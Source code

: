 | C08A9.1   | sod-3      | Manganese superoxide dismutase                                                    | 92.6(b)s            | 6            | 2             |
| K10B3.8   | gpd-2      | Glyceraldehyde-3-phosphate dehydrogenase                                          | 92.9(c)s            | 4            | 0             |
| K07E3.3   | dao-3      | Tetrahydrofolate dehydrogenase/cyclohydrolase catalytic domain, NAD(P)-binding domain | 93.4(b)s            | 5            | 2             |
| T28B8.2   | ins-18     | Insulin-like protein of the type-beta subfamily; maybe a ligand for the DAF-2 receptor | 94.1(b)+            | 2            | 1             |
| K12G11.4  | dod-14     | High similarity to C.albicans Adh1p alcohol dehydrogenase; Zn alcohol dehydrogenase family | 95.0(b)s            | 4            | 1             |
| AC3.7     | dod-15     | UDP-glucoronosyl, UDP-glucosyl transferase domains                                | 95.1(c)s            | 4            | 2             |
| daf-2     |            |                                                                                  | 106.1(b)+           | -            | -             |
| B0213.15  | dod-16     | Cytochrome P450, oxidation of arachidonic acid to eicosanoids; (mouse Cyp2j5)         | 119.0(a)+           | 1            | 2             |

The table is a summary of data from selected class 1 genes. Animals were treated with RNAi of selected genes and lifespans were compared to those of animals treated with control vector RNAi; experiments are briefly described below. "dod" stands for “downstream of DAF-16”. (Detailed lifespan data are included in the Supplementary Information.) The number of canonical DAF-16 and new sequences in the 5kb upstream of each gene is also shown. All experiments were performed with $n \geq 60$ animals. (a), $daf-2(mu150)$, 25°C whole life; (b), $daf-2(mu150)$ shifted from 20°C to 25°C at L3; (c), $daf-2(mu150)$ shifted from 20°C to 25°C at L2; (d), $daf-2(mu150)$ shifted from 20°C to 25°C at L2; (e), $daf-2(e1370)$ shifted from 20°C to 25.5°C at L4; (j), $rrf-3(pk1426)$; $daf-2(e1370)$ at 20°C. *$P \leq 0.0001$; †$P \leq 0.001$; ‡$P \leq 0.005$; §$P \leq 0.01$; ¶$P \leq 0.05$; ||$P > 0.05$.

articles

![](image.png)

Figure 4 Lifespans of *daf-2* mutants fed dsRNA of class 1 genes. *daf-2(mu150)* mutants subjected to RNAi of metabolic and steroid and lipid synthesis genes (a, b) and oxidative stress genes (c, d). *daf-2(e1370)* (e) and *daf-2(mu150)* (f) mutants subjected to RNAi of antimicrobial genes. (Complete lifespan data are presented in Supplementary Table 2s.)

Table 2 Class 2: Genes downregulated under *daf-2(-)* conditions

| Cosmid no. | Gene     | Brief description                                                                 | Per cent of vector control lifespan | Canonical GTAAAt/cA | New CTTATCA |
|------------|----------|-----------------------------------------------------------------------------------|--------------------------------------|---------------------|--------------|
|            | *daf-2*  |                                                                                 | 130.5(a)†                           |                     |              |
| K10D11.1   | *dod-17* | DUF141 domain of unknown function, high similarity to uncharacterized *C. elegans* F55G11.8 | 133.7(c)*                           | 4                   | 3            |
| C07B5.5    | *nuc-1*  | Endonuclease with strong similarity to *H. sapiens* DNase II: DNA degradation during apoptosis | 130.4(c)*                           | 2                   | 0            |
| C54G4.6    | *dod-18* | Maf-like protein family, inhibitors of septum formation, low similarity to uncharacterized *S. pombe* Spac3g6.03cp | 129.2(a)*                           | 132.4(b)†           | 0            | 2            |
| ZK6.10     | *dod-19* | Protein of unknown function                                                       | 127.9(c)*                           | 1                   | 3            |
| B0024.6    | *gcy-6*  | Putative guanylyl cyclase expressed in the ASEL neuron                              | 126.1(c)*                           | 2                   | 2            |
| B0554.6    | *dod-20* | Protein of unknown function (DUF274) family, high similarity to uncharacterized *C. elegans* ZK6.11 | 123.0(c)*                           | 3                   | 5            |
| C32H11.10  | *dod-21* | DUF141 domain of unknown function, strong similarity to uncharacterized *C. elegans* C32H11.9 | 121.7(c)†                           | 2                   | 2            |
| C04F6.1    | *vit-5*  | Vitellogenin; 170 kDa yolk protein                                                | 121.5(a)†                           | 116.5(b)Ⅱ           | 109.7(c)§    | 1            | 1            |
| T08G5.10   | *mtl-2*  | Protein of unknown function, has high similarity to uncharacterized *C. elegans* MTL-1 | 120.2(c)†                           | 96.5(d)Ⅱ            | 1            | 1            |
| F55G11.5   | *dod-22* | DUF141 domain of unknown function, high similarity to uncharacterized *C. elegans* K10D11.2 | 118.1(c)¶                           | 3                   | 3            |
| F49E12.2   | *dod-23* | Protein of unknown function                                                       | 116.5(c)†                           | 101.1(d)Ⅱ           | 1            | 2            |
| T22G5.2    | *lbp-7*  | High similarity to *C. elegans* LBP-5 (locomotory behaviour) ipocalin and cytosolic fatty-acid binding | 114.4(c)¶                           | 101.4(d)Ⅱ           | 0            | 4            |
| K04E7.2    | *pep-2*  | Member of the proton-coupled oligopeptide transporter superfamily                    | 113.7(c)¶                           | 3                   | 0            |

■ ■ ■ ■

TASK DETAILS: Look over the listing above and copy each line that contains "dehydrogenase".

YOUR RESPONSE:
| K10B3.8   | gpd-2      | Glyceraldehyde-3-phosphate dehydrogenase                                          | 92.9(c)s            | 4            | 0             |
| K07E3.3   | dao-3      | Tetrahydrofolate dehydrogenase/cyclohydrolase catalytic domain, NAD(P)-binding domain | 93.4(b)s            | 5            | 2             |
| K12G11.4  | dod-14     | High similarity to C.albicans Adh1p alcohol dehydrogenase; Zn alcohol dehydrogenase family | 95.0(b)s            | 4            | 1             |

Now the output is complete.